__Material provided__.
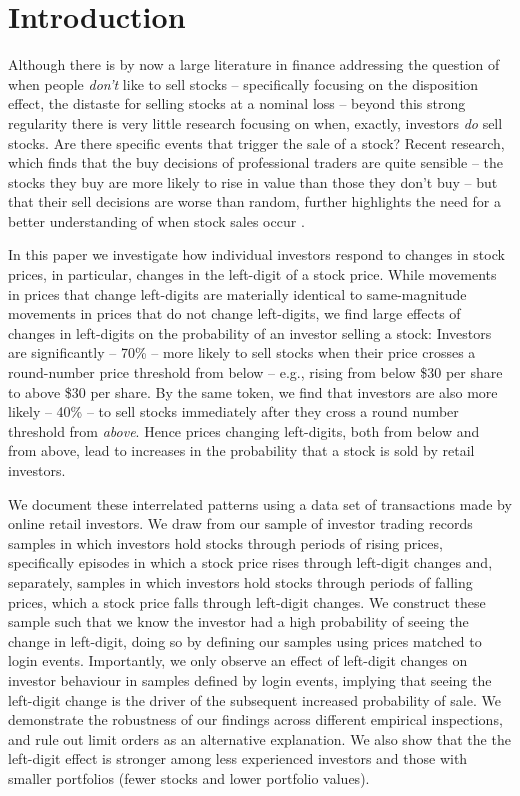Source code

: \section{Introduction} \label{sec:introduction}

Although there is by now a large literature in finance addressing the question of when people \textit{don't} like to sell stocks -- specifically focusing on the disposition effect, the distaste for selling stocks at a nominal loss -- beyond this strong regularity there is very little research focusing on when, exactly, investors \textit{do} sell stocks. Are there specific events that trigger the sale of a stock? 
Recent research, which finds that the buy decisions of professional traders are quite sensible -- the stocks they buy are more likely to rise in value than those they don't buy -- but that their sell decisions are worse than random, further highlights the need for a better understanding of when stock sales occur \citep{akepanidtaworn2019selling}. 

In this paper we investigate how individual investors respond to changes in stock prices, in particular, changes in the left-digit of a stock price. While movements in prices that change left-digits are materially identical to same-magnitude movements in prices that do not change left-digits, we find large effects of changes in left-digits on the probability of an investor selling a stock:  Investors are significantly -- 70\% -- more likely to sell stocks when their price crosses a round-number price threshold from below -- e.g., rising from below \$30 per share to above \$30 per share. By the same token, we find that investors are also more likely -- 40\% -- to sell stocks immediately after they cross a round number threshold from \textit{above}. Hence prices changing left-digits, both from below and from above, lead to increases in the probability that a stock is sold by retail investors.  

We document these interrelated patterns using a data set of transactions made by online retail investors. We draw from our sample of investor trading records samples in which investors hold stocks through periods of rising prices, specifically episodes in which a stock price rises through left-digit changes and, separately, samples in which investors hold stocks through periods of falling prices, which a stock price falls through left-digit changes. We construct these sample such that we know the investor had a high probability of seeing the change in left-digit, doing so by defining our samples using prices matched to login events. Importantly, we only observe an effect of left-digit changes on investor behaviour in samples defined by login events, implying that seeing the left-digit change is the driver of the subsequent increased probability of sale. We demonstrate the robustness of our findings across different empirical inspections, and rule out limit orders as an alternative explanation. We also show that the the left-digit effect is stronger among less experienced investors and those with smaller portfolios (fewer stocks and lower portfolio values).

__Exercise requirements__.
Filter the listing for the word "research" and copy each line that has it.

__Final answer__.
Although there is by now a large literature in finance addressing the question of when people \textit{don't} like to sell stocks -- specifically focusing on the disposition effect, the distaste for selling stocks at a nominal loss -- beyond this strong regularity there is very little research focusing on when, exactly, investors \textit{do} sell stocks. Are there specific events that trigger the sale of a stock? 
Recent research, which finds that the buy decisions of professional traders are quite sensible -- the stocks they buy are more likely to rise in value than those they don't buy -- but that their sell decisions are worse than random, further highlights the need for a better understanding of when stock sales occur \citep{akepanidtaworn2019selling}. 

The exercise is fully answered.